Un décret ne permettant pas de faire coexister d’autres sources d’énergies renouvelables
Si ce décret autorise une production équivalente d'énergies renouvelables, il ne permet pas de faire coexister plusieurs sources d’énergies renouvelables, comme la géothermie. Or, la géothermie est une solution particulièrement pertinente, en l’occurrence une des rares solutions qui permette de stocker l’énergie produite.
Des délais d’application intenables
La loi APER prévoit un délai très court. Les enseignes et les propriétaires ne disposent que d’un délai irréaliste de 2 ou 4 ans, en fonction de la taille du parking pour couvrir 70 millions de mètres carrés de parc de stationnement. Les sites dont les parkings sont supérieurs à plus de 10.000 mètres carrés (soit les deux tiers de la surface totale des panneaux photovoltaïques à mettre en oeuvre) devraient se mettre en conformité d’ici 2026. Le décret tant attendu par la filière depuis plus de 18 mois n’a pas pris en compte ce report de publication pour proroger la mise en œuvre de l’obligation. Or, imposer des délais courts tend le marché au bénéfice des produits asiatiques dans un contexte d’inflation des prix. L’administration définissant une obligation qu’une majorité d’entreprises ne pourra pas respecter et la mettant ainsi hors la loi malgré sa bonne volonté. Une attitude décalée de la politique de simplification brandie par les différents gouvernements.
Un impact négatif sur la biodiversité
L’obligation de couvrir les parkings entre en conflit avec les mesures de restauration de la biodiversité et de végétalisation, notamment celles prévoyant la présence d’arbres pour ombrager les places et le déploiement des solutions d’adaptation fondées sur la nature plébiscitées dans le cadre du PNACC-3. En effet, le décret ne permet pas la mixité des solutions ombrières photovoltaïques et ombrage végétalisé. Dans de nombreux cas, les parkings devront sacrifier leur végétalisation pour permettre l’installation des panneaux. Ces mesures créent également des îlots de chaleur et aggravent les problèmes d’infiltration de l’eau dans les sols, avec des effets négatifs sur la biodiversité.
Un nouveau décret qui réitère les erreurs du premier malgré les alertes des acteurs
Alors que particulièrement volontaristes, réaffirmant leur engagement, leur adhésion et leur contribution à l’objectif de production d’énergies renouvelables, les acteurs du commerce et de la distribution, de la mobilité et du stationnement sont déroutés par les décrets d’application des lois Climat (parkings neufs) et APER (parkings existants). Le second décret publié mi-novembre par le gouvernent réitère les erreurs du premier décret, déjà remis en cause par un recours gracieux puis contentieux en juillet dernier. Les requérants déplorent l’absence totale de concertation afin de défendre le principe d’une couverture photovoltaïque raisonnée et pragmatique tout en permettant de maintenir les engagements en faveur de la biodiversité visant à lutter contre les îlots de chaleur.

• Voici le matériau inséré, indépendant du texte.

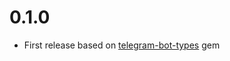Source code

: # 0.1.0

- First release based on [telegram-bot-types](https://github.com/telegram-bot-rb/telegram-bot-types) gem
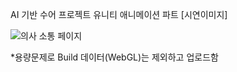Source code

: AI 기반 수어 프로젝트 유니티 애니메이션 파트
[시연이미지]

![의사 소통 페이지](https://github.com/user-attachments/assets/a2eb8428-5652-4440-838d-ea40445fe8af)


*용량문제로 Build 데이터(WebGL)는 제외하고 업로드함

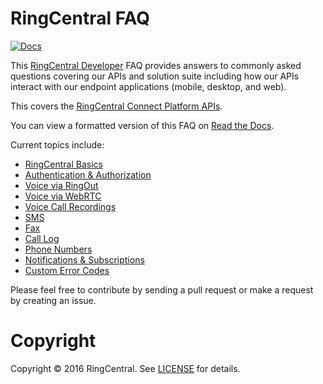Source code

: RingCentral FAQ
===============

[![Docs][docs-readthedocs-svg]][docs-readthedocs-link]

This [RingCentral Developer](https://developers.ringcentral.com) FAQ provides answers to commonly asked questions covering our APIs and solution suite including how our APIs interact with our endpoint applications (mobile, desktop, and web).

This covers the [RingCentral Connect Platform APIs](https://developers.ringcentral.com).

You can view a formatted version of this FAQ on [Read the Docs](http://ringcentral-faq.readthedocs.org/).

Current topics include:

* [RingCentral Basics](docs/basics.md)
* [Authentication & Authorization](docs/oauth.md)
* [Voice via RingOut](docs/voice_ringout.md)
* [Voice via WebRTC](docs/voice_webrtc.md)
* [Voice Call Recordings](docs/voice_recording.md)
* [SMS](docs/sms.md)
* [Fax](docs/fax.md)
* [Call Log](docs/call_log.md)
* [Phone Numbers](docs/phone_numbers.md)
* [Notifications & Subscriptions](docs/notifications_subscriptions.md)
* [Custom Error Codes](docs/errors.md)

Please feel free to contribute by sending a pull request or make a request by creating an issue.

# Copyright

Copyright &copy; 2016 RingCentral. See [LICENSE][] for details.

 [docs-readthedocs-svg]: https://img.shields.io/badge/docs-readthedocs-blue.svg
 [docs-readthedocs-link]: http://ringcentral-faq.readthedocs.org/
 [license]: LICENSE.md
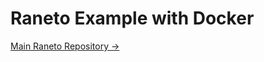 Raneto Example with Docker
==========================
[Main Raneto Repository &rarr;](https://github.com/ryanlelek/Raneto)
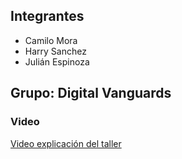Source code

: ## Integrantes
- Camilo Mora
- Harry Sanchez
- Julián Espinoza
## Grupo: Digital Vanguards
### Video
[Video explicación del taller](https://youtu.be/k7u3QVwXSNg)
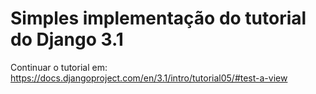 # Simples implementação do tutorial do Django 3.1

Continuar o tutorial em: https://docs.djangoproject.com/en/3.1/intro/tutorial05/#test-a-view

Face à ces mesures inapplicables et devant l’absence de concertation, les fédérations signataires se trouvent ainsi dans l’obligation d’intenter un recours contentieux devant le Conseil d’Etat. Elles sollicitent une fois de plus le gouvernement pour une reprise urgente des discussions afin de prendre en compte les contraintes opérationnelles, une mise en oeuvre réaliste et les injonctions contradictoires relevant également des dernières politiques publiques de transformation des zones commerciales.